Blogging has the strange but comforting ability to calm me down, somehow, even if I wasn’t previously aware that I was anything but calm, although in this case I know all too well that I’m worked up over loads of different things. So, as I sit here in the dead of night, the sharp, very real nighttime breeze focussed on the side of my bare neck, I have decided to write a blog post, to talk about something that has caused me no end of thinking over recent days.
We’re all growing up. Day by day, week by week, we learn and we develop, adapting to and dealing with new, unique situations which we’re unfamiliar with. ‘Grown-ups’ have not finished growing: no one ever finishes growing until they move on to a better place, and even then their actions, words and thoughts can be analysed and remembered, new parts of an individual discovered, despite having been there all along.
Regardless, we’re all growing as individuals, and while this is almost unarguably a positive, there are undoubtedly some negatives to this process, as [however cynical it may seem], whilst every cloud has a silver lining, every silver lining has its own cloud. Growing up is painful, both physically, mentally and emotionally, and it’s hard to get a proper grip on life during the years during which the transition from child to adult takes place.
Growing pains are the negatives to growing up: the harder parts, the parts that are difficult to come to terms with.

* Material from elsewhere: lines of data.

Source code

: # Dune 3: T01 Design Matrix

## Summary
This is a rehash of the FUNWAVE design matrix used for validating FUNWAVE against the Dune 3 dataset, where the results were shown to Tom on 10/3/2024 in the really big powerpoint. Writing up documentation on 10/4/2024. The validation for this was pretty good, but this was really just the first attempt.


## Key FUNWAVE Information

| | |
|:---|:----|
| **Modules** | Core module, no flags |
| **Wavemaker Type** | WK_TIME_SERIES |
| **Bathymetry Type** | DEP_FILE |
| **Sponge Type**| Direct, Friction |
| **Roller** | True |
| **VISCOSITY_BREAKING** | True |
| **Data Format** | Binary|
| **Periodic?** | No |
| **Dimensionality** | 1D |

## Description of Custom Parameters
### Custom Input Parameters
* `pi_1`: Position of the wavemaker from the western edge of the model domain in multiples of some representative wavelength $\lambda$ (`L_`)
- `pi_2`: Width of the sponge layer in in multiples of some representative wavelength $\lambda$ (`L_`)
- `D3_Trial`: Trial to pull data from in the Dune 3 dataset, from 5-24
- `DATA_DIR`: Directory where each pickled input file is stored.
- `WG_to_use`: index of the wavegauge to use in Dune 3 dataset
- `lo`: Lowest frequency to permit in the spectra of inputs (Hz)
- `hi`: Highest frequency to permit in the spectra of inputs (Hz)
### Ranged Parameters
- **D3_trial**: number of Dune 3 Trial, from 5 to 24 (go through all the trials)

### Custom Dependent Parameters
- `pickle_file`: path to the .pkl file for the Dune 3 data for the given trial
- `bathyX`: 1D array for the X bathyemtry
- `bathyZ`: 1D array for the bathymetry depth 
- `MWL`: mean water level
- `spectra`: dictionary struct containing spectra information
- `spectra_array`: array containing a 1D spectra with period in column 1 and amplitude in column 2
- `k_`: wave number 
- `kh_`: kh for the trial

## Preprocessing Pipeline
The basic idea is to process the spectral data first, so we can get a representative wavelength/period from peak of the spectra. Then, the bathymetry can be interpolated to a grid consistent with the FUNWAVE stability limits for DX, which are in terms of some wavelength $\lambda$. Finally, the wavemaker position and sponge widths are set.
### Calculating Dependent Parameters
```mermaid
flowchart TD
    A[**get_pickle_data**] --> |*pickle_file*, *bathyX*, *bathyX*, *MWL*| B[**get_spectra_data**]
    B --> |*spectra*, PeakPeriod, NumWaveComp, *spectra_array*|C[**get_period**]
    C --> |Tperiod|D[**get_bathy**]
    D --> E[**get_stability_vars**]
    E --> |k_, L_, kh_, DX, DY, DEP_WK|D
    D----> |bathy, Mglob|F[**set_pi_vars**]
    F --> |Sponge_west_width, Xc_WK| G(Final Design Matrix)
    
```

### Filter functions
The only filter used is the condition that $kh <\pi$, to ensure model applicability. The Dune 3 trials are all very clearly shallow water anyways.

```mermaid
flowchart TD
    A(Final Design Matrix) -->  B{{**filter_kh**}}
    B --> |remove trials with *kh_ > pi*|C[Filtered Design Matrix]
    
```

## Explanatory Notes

A key growing pain which I really want to discuss – to get it off of my chest, if nothing else – is friendship. During teenage years, as i’m currently expierencing, friendships suddenly become a whole lot more complicated. It’s only natural that we all change as people, and although we may not realise it in ourselves, we can use the little things that we do notice changing to see that we are developing as people. Even something like music tastes, or book genre preferences can tell us a heck of a lot about how we are feeling at one particular stage of our lives.

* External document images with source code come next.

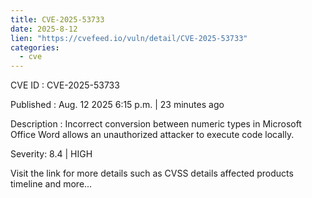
 ```yaml
--- 
title: CVE-2025-53733
date: 2025-8-12
lien: "https://cvefeed.io/vuln/detail/CVE-2025-53733"
categories:
  - cve
---
```


CVE ID : CVE-2025-53733

Published :  Aug. 12
2025
6:15 p.m. | 23 minutes ago

Description : Incorrect conversion between numeric types in Microsoft Office Word allows an unauthorized attacker to execute code locally.

Severity: 8.4 | HIGH

Visit the link for more details
such as CVSS details
affected products
timeline
and more...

Consequently, with these changes come changes in friendships and friendship groups. You make friends based partially on common interests and personality traits, and as they change, it’s only to be expected that your friends may change too. What no one can prepare you for is the utter confusion and pain that a change in friends causes: sleepless nights, late-night emotional text conversations, and more than anything else, confusion.
Oh, how much easier it is to simply place your hands over your eyes and pretend that everything’s better – that you’re not falling, falling, falling away from childhood friends, that you’re not changing, that nothing will ever change and you’ll always be 10-year-old you and that’s absolutely ideal. But it’s simply not true, because we’re all changing, and however hard it is to accept, you are going to have to if you want to have better long-term results.
I don’t want to say goodbye to the people who I’ve trusted, laughed with and cried with for all of my life.
… But maybe I don’t have to. Maybe, rather than saying goodbye to old friends, our friendship can change, like I am – like we are. Is it that easy? Can I just push on through this endless labrynth of life, changing but, somehow, staying the same?
I know this has been slightly confused: I hope it ameks some sense. what do you think about all of this?